FFC-AF block diagram [24]

Figure 7 shows the AF results, in which one triangle represents one QRS beat detection.

Fig. 7
figure 7

Adaptive filter results and QRS beat detection [24]

5 Conclusion

With the development of wearable medical technology, an increasing number of patients with wearable healthcare monitoring devices are moving home from the hospital. ECGs are important vital tests, which are the basis of wearable healthcare monitoring.

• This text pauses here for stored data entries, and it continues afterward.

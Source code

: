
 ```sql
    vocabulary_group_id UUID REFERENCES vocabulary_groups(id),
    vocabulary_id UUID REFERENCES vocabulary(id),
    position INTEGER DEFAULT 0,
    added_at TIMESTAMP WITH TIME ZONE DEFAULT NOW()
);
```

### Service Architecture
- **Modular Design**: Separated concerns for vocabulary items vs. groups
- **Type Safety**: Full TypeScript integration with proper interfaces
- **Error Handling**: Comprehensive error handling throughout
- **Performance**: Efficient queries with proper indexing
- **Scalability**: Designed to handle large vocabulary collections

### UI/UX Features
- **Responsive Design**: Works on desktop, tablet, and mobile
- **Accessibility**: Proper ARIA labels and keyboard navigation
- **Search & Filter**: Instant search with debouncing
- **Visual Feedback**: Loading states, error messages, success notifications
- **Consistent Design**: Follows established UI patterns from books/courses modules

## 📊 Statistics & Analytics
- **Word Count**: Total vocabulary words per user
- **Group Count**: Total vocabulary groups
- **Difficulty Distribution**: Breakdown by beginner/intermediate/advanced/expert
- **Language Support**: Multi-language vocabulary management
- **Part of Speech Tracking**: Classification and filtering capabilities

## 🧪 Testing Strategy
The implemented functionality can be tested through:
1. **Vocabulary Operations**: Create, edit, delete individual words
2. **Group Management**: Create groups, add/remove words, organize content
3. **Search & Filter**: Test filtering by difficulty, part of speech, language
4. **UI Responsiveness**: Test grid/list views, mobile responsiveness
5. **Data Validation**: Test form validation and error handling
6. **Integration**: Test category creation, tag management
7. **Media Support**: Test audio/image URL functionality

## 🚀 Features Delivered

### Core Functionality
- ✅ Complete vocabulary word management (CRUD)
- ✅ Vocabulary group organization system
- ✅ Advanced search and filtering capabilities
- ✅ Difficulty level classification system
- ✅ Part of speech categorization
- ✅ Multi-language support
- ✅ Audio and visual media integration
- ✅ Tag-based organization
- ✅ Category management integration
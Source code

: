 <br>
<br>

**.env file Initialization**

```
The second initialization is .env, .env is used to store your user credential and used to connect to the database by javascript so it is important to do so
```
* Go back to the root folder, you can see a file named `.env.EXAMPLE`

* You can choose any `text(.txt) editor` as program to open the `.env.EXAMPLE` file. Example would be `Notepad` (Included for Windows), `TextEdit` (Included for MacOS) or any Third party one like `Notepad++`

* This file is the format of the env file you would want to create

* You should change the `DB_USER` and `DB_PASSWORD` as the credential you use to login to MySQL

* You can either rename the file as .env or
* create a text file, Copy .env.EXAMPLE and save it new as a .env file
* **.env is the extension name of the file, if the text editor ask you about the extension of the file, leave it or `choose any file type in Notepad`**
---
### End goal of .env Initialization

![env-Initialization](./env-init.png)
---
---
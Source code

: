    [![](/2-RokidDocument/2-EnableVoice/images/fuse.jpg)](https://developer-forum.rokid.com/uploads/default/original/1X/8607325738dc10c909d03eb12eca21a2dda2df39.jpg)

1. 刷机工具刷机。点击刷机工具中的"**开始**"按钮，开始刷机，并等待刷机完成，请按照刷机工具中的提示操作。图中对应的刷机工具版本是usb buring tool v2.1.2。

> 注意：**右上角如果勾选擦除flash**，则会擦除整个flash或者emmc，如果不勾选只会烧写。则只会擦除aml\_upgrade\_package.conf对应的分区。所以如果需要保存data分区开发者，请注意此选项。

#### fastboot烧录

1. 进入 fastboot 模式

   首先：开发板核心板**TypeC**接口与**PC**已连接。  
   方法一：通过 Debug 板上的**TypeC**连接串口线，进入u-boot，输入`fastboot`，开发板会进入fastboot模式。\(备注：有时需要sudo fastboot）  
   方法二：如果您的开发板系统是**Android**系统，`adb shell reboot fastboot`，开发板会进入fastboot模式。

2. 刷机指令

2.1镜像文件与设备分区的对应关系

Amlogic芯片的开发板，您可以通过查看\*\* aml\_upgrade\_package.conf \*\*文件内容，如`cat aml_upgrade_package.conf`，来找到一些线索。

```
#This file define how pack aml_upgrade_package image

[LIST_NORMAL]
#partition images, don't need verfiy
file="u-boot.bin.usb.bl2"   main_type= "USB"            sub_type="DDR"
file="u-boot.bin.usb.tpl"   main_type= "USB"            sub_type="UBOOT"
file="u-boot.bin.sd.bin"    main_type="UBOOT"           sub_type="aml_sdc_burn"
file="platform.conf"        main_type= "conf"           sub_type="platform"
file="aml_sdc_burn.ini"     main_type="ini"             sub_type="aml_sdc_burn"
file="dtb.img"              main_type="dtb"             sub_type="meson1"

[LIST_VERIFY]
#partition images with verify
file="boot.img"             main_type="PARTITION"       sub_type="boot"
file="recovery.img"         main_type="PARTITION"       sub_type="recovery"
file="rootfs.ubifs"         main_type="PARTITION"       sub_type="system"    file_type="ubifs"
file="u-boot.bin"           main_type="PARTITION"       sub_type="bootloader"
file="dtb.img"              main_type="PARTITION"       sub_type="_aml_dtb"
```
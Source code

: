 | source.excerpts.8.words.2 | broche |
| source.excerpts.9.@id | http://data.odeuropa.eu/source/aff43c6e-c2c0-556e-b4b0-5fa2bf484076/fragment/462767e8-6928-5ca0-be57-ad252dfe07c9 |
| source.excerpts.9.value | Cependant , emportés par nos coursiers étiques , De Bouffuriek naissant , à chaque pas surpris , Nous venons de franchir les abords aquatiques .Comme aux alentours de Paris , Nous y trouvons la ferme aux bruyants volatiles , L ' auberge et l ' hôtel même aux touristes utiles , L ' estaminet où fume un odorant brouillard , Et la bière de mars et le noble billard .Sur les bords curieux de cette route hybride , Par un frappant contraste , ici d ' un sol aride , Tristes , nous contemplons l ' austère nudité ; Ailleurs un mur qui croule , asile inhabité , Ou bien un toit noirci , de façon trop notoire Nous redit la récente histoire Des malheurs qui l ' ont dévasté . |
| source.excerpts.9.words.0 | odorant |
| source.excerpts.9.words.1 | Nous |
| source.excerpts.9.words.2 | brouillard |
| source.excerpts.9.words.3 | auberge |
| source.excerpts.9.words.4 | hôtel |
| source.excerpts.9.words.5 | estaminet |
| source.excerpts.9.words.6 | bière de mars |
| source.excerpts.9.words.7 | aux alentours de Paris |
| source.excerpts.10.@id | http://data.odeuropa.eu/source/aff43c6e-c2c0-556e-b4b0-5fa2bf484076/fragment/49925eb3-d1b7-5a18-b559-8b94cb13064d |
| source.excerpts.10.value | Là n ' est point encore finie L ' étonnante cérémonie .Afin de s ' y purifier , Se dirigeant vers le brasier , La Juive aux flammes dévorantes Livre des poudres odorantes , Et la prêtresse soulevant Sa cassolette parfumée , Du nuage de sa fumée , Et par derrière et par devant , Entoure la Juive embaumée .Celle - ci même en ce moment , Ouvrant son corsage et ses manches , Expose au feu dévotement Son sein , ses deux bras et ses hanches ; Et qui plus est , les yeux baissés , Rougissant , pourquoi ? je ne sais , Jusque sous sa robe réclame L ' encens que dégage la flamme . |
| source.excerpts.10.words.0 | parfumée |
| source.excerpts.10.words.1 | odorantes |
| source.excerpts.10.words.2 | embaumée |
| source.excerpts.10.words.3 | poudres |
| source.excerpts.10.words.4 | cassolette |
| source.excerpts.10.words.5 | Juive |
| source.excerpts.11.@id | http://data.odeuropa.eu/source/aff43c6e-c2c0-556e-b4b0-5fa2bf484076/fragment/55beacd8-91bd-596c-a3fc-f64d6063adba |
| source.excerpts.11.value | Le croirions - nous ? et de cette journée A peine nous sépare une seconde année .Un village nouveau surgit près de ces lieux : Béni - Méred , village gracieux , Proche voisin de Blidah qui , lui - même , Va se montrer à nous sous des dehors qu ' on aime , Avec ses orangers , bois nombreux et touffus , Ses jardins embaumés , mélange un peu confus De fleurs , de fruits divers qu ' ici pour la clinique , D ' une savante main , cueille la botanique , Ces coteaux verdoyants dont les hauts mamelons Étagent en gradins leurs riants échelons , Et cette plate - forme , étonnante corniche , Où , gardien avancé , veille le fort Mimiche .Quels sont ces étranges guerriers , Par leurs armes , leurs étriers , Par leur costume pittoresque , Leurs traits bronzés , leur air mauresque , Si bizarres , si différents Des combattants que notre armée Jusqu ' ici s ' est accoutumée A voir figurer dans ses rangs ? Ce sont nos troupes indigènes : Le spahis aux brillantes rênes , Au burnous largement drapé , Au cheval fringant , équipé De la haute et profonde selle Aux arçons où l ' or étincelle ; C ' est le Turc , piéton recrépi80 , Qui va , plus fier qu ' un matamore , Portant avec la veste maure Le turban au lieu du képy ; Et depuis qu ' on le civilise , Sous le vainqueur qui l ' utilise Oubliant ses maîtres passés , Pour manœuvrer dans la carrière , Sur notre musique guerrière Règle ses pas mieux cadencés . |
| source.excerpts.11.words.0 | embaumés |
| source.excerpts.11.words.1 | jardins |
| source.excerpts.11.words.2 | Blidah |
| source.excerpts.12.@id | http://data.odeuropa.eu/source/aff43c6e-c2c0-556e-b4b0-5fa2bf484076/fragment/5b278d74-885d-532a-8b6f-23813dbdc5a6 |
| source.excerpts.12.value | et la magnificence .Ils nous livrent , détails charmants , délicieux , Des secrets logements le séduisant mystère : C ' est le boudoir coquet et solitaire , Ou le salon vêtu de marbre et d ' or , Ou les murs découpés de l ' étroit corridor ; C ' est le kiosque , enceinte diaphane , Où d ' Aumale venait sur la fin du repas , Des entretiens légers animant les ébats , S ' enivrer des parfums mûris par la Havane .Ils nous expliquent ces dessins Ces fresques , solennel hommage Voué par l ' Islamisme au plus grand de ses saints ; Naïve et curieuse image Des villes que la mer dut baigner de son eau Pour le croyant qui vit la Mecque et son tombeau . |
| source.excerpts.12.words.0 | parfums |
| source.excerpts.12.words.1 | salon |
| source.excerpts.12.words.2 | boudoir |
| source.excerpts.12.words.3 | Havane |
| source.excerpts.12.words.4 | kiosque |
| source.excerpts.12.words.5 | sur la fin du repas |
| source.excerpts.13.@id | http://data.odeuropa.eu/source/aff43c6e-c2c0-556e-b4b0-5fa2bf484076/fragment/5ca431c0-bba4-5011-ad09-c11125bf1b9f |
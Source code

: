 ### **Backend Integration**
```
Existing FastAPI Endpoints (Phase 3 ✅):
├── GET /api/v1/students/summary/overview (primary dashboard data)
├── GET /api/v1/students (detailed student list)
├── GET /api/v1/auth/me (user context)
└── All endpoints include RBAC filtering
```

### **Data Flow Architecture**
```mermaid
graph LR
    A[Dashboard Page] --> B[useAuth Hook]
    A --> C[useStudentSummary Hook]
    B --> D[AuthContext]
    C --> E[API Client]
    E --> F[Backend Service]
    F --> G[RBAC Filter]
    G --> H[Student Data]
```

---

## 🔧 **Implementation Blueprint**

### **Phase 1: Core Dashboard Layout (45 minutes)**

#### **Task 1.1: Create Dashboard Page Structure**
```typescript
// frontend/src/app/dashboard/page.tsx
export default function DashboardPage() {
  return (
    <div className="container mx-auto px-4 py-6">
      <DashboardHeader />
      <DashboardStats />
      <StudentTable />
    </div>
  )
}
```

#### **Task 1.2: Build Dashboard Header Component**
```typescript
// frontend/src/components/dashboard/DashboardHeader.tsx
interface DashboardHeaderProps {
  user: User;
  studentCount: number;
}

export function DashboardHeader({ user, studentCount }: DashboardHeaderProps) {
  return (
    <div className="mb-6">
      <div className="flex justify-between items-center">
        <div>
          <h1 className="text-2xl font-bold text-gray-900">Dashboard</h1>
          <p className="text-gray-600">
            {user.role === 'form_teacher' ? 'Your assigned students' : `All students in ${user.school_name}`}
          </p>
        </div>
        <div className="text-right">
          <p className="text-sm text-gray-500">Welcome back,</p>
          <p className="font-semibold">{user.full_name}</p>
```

This chapter illustrates the origins of motion artefacts in ECG signals. Interesting experimental results are introduced to describe the physical reasons for the observed motion artefacts. Moreover, circuit models are provided to qualitatively explain the motion artefacts. Then, we describe the detection of motion artefacts. Several electrical circuit architectures are provided from single-channel skin-electrode impedance measurements and multichannel skin-electrode impedance measurements. Finally, we summarize the application of an adaptive filter in motion artefact suppression. The LMS, NLMS, VSS-LMS, cascade LMS and FFC LMS algorithms are discussed. These algorithms form the foundation for developing an ECG system without motion artefacts.